Perrin's informants explain second burial to him like this:

We die twice
and twice we bury our dead
one time their flesh and body
one time their bones, several years later
this puts things in order  [5]

Second burial may lay to rest the yoluha, the spectral form in which the dead continue after death.
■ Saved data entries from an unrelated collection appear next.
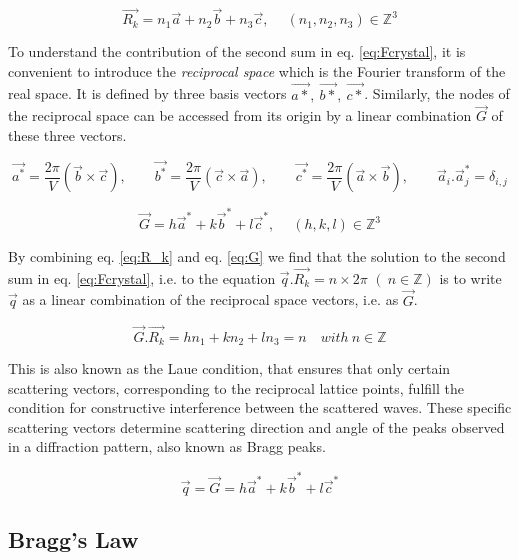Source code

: \begin{equation}
    \label{eq:R_k}
    \vec{R_k}=n_1\vec{a} + n_2\vec{b} + n_3\vec{c}, \quad \ (n_1,n_2,n_3) \in \mathbb{Z}^3
\end{equation}

To understand the contribution of the second sum in eq. \ref{eq:Fcrystal}, it is convenient to introduce the \textit{reciprocal space} which is the Fourier transform of the real space.
It is defined by three basis vectors $\vec{a*},\ \vec{b*},\ \vec{c*}$.
Similarly, the nodes of the reciprocal space can be accessed from its origin by a linear combination $\vec{G}$ of these three vectors.

\begin{equation}
    \vec{a^*}=\frac{2\pi}{V}(\vec{b}\times \vec{c}), \qquad
    \vec{b^*}=\frac{2\pi}{V}(\vec{c}\times \vec{a}), \qquad
    \vec{c^*}=\frac{2\pi}{V}(\vec{a}\times \vec{b}), \qquad
    \vec{a}_i . \vec{a}_j^* = \delta_{i,j}
\end{equation}

\begin{equation}
    \label{eq:G}
    \vec{G}=h\vec{a}^* + k\vec{b}^* + l\vec{c}^*, \quad \ (h,k,l) \in \mathbb{Z}^3
\end{equation}

By combining eq. \ref{eq:R_k} and eq. \ref{eq:G} we find that the solution to the second sum in eq. \ref{eq:Fcrystal}, i.e. to the equation $\vec{q}.\vec{R_k} = n \times 2\pi$ $(\ n \in \mathbb{Z})$ is to write $\vec{q}$ as a linear combination of the reciprocal space vectors, i.e. as $\vec{G}$.

\begin{equation}
    \label{eq:LaueCond}
    \vec{G} . \vec{R_k} = hn_1 + kn_2 + ln_3 = n \quad  with \ n \in \mathbb{Z}
\end{equation}

This is also known as the Laue condition, that ensures that only certain scattering vectors, corresponding to the reciprocal lattice points, fulfill the condition for constructive interference between the scattered waves.
These specific scattering vectors determine scattering direction and angle of the peaks observed in a diffraction pattern, also known as Bragg peaks.

\begin{equation}
    \vec{q} = \vec{G}  = h\vec{a}^* + k\vec{b}^* + l\vec{c}^*
\end{equation}

\subsection{Bragg's Law}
It has its own land, Hepira., where the dead indulge their appetites – especially for sex – voraciously.

In another of his books,  The Way of the Dead Indians Perrin brings together the insights of five Wayuu elders on the nature of soul, dreaming and death  

To each of us is attached a soul.
it is like a bit of white cotton fluff,
like smoke.
But no one can see it.

Everywhere our soul follows us
like our shadow…

Everything that happens in our dreams
is what happens to our soul.
If a Guajiro starts dreaming that he is elsewhere,
near a well or in a house,
or if he sees birds,
this means that his soul has left his heart…
by way of his mouth
to fly over yonder.
But his heart continues to work…

When a Guajro is sick,
it’s as though his soul were a prisoner in Dream’s abode.
It’s there that the spirit of a shaman
can find it and bring it back to the sick man… 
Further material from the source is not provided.